Collected data
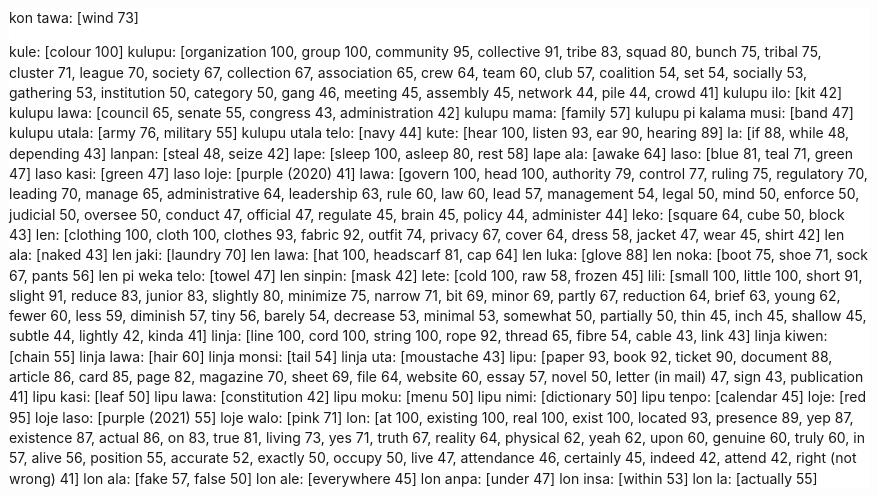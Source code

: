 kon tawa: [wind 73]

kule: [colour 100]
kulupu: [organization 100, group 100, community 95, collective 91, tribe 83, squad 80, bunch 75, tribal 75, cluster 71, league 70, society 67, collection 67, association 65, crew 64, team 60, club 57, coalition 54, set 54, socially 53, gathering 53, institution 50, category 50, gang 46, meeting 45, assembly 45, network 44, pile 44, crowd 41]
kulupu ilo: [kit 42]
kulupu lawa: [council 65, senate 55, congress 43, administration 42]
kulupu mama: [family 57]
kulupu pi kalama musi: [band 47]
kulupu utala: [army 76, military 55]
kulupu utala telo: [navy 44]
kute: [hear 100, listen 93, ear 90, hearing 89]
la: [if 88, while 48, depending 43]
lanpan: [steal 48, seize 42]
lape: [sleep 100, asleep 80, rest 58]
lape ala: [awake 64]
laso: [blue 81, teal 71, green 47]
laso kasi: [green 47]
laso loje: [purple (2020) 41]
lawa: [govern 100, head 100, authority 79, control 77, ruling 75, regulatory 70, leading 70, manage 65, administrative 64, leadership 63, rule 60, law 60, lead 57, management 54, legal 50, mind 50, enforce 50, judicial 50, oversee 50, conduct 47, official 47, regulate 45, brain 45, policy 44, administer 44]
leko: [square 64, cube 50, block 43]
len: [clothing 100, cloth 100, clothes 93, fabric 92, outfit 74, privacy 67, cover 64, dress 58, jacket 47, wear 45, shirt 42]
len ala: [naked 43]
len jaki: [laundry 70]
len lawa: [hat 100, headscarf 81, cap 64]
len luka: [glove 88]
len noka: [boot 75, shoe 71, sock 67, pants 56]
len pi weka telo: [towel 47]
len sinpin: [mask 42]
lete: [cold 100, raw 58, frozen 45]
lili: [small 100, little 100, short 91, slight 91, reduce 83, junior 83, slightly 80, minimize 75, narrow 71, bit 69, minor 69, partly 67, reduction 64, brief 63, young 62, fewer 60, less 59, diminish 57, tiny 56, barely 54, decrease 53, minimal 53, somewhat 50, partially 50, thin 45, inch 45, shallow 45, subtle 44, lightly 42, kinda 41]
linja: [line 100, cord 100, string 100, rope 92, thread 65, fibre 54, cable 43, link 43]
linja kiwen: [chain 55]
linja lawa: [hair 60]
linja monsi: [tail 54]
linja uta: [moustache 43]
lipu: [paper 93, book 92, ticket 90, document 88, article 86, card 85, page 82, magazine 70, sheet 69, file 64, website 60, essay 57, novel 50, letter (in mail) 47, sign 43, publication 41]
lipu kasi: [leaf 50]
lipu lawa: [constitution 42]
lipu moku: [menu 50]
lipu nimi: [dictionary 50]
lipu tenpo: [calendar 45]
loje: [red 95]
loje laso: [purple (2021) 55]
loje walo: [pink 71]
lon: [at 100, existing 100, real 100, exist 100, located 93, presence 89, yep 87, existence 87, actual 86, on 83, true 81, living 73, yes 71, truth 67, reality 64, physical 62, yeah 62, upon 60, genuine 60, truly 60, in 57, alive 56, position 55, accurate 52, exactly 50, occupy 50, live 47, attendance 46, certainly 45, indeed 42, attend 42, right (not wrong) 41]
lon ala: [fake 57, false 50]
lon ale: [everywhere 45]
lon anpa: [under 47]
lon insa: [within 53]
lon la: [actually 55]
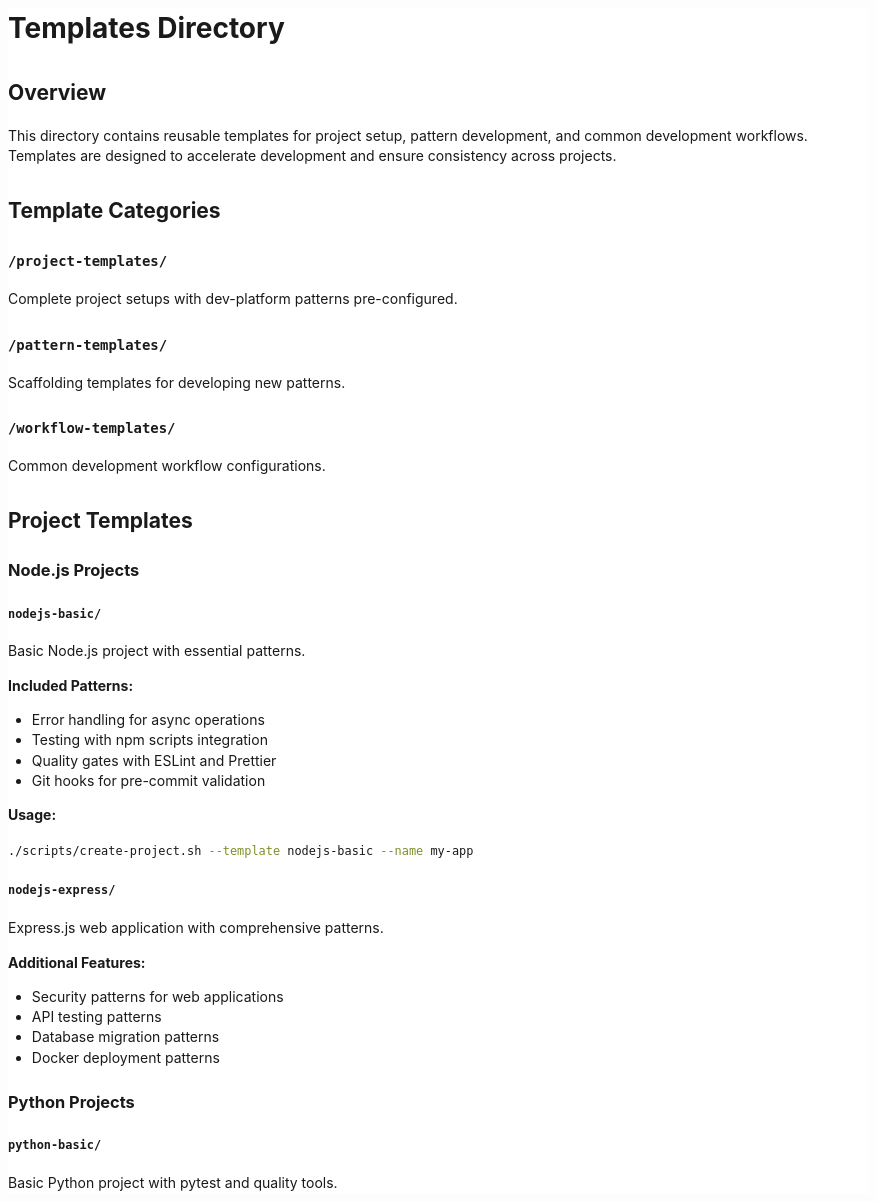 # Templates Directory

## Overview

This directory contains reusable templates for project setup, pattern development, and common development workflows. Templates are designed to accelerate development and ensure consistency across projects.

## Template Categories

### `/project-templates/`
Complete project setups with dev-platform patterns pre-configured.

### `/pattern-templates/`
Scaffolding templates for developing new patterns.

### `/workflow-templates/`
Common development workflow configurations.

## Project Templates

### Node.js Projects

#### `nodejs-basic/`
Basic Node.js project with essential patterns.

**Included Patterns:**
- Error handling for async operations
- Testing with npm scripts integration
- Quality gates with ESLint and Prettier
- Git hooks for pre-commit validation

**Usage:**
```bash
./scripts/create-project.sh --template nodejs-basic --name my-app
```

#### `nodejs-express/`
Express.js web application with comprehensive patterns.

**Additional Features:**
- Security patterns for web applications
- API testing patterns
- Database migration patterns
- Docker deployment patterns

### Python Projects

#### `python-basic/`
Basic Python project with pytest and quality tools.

Task:
Reproduce all entries without any change, and omit the pictures.

Exercise output:
Source code

: kon tawa: [wind 73]

kule: [colour 100]
kulupu: [organization 100, group 100, community 95, collective 91, tribe 83, squad 80, bunch 75, tribal 75, cluster 71, league 70, society 67, collection 67, association 65, crew 64, team 60, club 57, coalition 54, set 54, socially 53, gathering 53, institution 50, category 50, gang 46, meeting 45, assembly 45, network 44, pile 44, crowd 41]
kulupu ilo: [kit 42]
kulupu lawa: [council 65, senate 55, congress 43, administration 42]
kulupu mama: [family 57]
kulupu pi kalama musi: [band 47]
kulupu utala: [army 76, military 55]
kulupu utala telo: [navy 44]
kute: [hear 100, listen 93, ear 90, hearing 89]
la: [if 88, while 48, depending 43]
lanpan: [steal 48, seize 42]
lape: [sleep 100, asleep 80, rest 58]
lape ala: [awake 64]
laso: [blue 81, teal 71, green 47]
laso kasi: [green 47]
laso loje: [purple (2020) 41]
lawa: [govern 100, head 100, authority 79, control 77, ruling 75, regulatory 70, leading 70, manage 65, administrative 64, leadership 63, rule 60, law 60, lead 57, management 54, legal 50, mind 50, enforce 50, judicial 50, oversee 50, conduct 47, official 47, regulate 45, brain 45, policy 44, administer 44]
leko: [square 64, cube 50, block 43]
len: [clothing 100, cloth 100, clothes 93, fabric 92, outfit 74, privacy 67, cover 64, dress 58, jacket 47, wear 45, shirt 42]
len ala: [naked 43]
len jaki: [laundry 70]
len lawa: [hat 100, headscarf 81, cap 64]
len luka: [glove 88]
len noka: [boot 75, shoe 71, sock 67, pants 56]
len pi weka telo: [towel 47]
len sinpin: [mask 42]
lete: [cold 100, raw 58, frozen 45]
lili: [small 100, little 100, short 91, slight 91, reduce 83, junior 83, slightly 80, minimize 75, narrow 71, bit 69, minor 69, partly 67, reduction 64, brief 63, young 62, fewer 60, less 59, diminish 57, tiny 56, barely 54, decrease 53, minimal 53, somewhat 50, partially 50, thin 45, inch 45, shallow 45, subtle 44, lightly 42, kinda 41]
linja: [line 100, cord 100, string 100, rope 92, thread 65, fibre 54, cable 43, link 43]
linja kiwen: [chain 55]
linja lawa: [hair 60]
linja monsi: [tail 54]
linja uta: [moustache 43]
lipu: [paper 93, book 92, ticket 90, document 88, article 86, card 85, page 82, magazine 70, sheet 69, file 64, website 60, essay 57, novel 50, letter (in mail) 47, sign 43, publication 41]
lipu kasi: [leaf 50]
lipu lawa: [constitution 42]
lipu moku: [menu 50]
lipu nimi: [dictionary 50]
lipu tenpo: [calendar 45]
loje: [red 95]
loje laso: [purple (2021) 55]
loje walo: [pink 71]
lon: [at 100, existing 100, real 100, exist 100, located 93, presence 89, yep 87, existence 87, actual 86, on 83, true 81, living 73, yes 71, truth 67, reality 64, physical 62, yeah 62, upon 60, genuine 60, truly 60, in 57, alive 56, position 55, accurate 52, exactly 50, occupy 50, live 47, attendance 46, certainly 45, indeed 42, attend 42, right (not wrong) 41]
lon ala: [fake 57, false 50]
lon ale: [everywhere 45]
lon anpa: [under 47]
lon insa: [within 53]
lon la: [actually 55]
 # Templates Directory

## Overview

This directory contains reusable templates for project setup, pattern development, and common development workflows. Templates are designed to accelerate development and ensure consistency across projects.

## Template Categories

### `/project-templates/`
Complete project setups with dev-platform patterns pre-configured.

### `/pattern-templates/`
Scaffolding templates for developing new patterns.

### `/workflow-templates/`
Common development workflow configurations.

## Project Templates

### Node.js Projects

#### `nodejs-basic/`
Basic Node.js project with essential patterns.

**Included Patterns:**
- Error handling for async operations
- Testing with npm scripts integration
- Quality gates with ESLint and Prettier
- Git hooks for pre-commit validation

**Usage:**
```bash
./scripts/create-project.sh --template nodejs-basic --name my-app
```

#### `nodejs-express/`
Express.js web application with comprehensive patterns.

**Additional Features:**
- Security patterns for web applications
- API testing patterns
- Database migration patterns
- Docker deployment patterns

### Python Projects

#### `python-basic/`
Basic Python project with pytest and quality tools.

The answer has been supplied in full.